INSTRUCTIONS FOR THE TASK >> Copy out exactly the lines below that run from the one holding "目录下创建 Git 仓库并进行必要的初始设置。" to the one holding "一旦配置并连接成功，你就可以开始享受云存档带来的便利了：", keeping both of those lines and no others.

Stored data >>
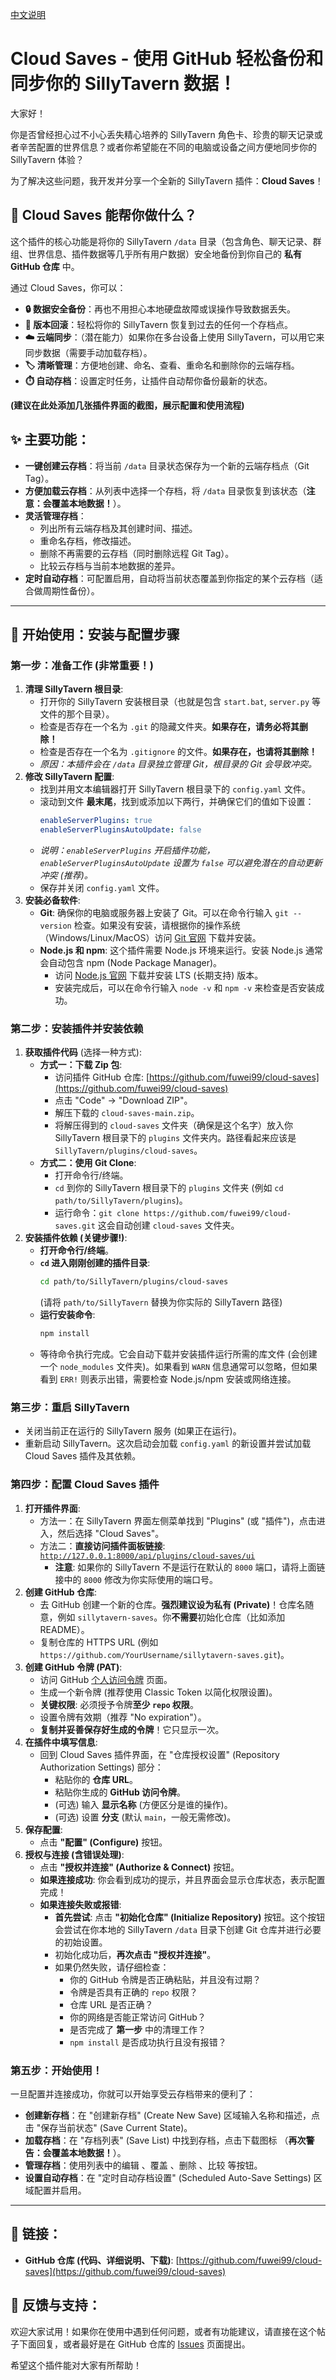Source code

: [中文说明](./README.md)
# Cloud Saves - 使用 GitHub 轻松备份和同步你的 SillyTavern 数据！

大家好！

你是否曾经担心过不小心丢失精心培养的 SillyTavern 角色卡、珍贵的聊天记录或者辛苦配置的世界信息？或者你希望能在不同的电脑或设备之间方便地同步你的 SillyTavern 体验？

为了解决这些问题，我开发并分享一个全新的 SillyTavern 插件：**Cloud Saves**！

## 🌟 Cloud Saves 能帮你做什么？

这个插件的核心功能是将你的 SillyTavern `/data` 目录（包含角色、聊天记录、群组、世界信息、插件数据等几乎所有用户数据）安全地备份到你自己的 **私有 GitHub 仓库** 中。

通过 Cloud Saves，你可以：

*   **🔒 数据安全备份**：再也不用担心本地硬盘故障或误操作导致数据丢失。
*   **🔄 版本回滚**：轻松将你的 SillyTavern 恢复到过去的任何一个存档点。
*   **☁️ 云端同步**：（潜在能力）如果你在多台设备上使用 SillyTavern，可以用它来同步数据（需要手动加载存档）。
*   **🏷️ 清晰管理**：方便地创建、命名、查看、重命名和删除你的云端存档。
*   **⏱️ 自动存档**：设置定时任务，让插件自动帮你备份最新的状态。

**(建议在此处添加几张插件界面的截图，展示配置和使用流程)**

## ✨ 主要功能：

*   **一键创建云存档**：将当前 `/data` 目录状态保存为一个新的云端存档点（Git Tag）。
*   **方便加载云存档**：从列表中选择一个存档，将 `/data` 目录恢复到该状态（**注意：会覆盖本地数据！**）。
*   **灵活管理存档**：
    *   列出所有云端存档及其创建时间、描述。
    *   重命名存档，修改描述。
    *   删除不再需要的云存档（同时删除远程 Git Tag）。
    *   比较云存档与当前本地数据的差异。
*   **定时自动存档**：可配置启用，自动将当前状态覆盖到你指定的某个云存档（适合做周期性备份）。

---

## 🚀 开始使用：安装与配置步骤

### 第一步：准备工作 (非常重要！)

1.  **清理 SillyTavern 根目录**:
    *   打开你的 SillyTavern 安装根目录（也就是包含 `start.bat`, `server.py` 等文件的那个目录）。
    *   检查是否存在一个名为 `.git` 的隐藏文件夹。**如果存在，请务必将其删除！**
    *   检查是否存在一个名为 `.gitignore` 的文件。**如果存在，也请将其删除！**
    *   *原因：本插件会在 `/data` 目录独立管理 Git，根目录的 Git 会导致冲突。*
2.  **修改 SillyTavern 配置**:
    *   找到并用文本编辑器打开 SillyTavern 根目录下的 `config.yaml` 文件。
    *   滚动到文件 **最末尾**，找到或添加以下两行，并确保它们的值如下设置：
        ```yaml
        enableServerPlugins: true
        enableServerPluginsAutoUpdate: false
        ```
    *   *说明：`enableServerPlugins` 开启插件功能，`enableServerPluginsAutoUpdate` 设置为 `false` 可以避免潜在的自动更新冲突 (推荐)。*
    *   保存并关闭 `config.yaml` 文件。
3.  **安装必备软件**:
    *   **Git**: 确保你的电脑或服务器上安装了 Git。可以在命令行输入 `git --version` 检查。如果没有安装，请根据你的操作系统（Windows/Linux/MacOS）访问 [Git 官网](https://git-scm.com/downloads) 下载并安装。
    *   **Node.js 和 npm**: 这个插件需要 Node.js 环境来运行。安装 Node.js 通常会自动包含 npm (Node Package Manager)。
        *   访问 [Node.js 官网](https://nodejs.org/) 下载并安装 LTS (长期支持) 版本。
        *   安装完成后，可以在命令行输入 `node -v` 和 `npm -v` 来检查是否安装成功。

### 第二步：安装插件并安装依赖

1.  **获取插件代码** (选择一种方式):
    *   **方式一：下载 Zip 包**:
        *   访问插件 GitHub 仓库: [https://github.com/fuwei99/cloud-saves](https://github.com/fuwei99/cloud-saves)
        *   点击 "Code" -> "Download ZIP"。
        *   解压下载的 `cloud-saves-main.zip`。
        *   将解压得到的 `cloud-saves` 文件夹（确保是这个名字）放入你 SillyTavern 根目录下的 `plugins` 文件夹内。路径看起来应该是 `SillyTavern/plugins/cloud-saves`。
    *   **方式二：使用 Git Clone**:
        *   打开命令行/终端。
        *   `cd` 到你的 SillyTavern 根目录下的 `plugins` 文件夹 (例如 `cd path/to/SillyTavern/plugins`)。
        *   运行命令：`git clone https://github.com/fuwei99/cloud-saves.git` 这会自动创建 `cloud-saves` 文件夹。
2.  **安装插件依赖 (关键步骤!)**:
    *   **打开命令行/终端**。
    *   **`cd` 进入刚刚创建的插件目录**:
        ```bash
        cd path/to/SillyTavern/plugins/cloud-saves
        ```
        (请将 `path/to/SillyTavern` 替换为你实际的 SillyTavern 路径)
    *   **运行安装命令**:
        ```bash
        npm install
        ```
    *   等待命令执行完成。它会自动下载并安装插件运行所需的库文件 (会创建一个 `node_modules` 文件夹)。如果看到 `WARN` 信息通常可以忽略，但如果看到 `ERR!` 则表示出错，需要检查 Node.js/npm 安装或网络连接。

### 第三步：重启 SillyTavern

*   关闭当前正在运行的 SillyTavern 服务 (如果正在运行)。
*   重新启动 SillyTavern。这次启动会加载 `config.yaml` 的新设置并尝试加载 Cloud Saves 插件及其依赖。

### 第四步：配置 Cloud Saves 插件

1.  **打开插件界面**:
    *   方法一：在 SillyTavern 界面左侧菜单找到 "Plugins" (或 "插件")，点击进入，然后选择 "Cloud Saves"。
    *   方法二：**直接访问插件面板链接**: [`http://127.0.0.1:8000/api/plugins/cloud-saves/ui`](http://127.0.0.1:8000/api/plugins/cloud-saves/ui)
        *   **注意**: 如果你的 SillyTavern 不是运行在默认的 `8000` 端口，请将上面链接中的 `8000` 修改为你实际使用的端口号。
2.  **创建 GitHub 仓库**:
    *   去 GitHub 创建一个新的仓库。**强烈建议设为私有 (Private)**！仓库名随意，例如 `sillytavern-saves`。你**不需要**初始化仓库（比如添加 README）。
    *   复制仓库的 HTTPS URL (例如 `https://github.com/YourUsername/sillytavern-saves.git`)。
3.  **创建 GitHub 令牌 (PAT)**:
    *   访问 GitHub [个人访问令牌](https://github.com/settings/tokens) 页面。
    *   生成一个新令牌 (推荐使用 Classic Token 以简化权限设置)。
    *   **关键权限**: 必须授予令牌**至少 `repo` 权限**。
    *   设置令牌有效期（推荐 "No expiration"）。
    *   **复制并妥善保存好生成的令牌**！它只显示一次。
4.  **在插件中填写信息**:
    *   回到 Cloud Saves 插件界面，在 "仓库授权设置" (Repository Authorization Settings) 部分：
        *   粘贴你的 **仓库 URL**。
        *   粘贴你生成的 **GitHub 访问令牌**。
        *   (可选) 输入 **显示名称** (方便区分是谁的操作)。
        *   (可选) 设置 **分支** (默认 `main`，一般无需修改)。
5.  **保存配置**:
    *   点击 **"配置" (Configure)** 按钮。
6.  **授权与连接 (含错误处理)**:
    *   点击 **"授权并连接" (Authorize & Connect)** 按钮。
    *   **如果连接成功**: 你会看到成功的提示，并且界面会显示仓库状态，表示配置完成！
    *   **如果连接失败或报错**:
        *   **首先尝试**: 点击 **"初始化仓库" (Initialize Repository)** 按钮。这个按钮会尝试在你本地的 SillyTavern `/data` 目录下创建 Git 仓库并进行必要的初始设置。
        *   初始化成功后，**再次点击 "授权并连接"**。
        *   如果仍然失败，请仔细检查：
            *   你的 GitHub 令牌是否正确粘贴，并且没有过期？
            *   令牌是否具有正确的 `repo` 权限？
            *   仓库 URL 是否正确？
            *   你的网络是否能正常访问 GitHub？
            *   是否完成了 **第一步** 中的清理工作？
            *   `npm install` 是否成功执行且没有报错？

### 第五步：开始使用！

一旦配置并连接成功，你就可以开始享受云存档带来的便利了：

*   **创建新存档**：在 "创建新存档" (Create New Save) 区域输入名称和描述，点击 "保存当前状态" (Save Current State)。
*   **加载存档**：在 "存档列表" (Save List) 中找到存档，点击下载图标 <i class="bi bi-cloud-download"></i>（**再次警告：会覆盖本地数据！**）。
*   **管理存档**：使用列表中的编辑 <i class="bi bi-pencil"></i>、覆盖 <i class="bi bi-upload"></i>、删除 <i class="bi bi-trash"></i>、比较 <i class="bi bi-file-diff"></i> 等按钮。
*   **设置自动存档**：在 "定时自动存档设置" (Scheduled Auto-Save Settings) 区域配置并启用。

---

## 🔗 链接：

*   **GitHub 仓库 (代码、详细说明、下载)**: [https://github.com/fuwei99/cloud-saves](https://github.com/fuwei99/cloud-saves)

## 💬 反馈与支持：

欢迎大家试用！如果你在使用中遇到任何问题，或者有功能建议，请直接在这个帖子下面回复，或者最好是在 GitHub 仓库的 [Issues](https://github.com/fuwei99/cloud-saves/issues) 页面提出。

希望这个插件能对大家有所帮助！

FINISHED TASK >>
        *   **首先尝试**: 点击 **"初始化仓库" (Initialize Repository)** 按钮。这个按钮会尝试在你本地的 SillyTavern `/data` 目录下创建 Git 仓库并进行必要的初始设置。
        *   初始化成功后，**再次点击 "授权并连接"**。
        *   如果仍然失败，请仔细检查：
            *   你的 GitHub 令牌是否正确粘贴，并且没有过期？
            *   令牌是否具有正确的 `repo` 权限？
            *   仓库 URL 是否正确？
            *   你的网络是否能正常访问 GitHub？
            *   是否完成了 **第一步** 中的清理工作？
            *   `npm install` 是否成功执行且没有报错？

### 第五步：开始使用！

一旦配置并连接成功，你就可以开始享受云存档带来的便利了：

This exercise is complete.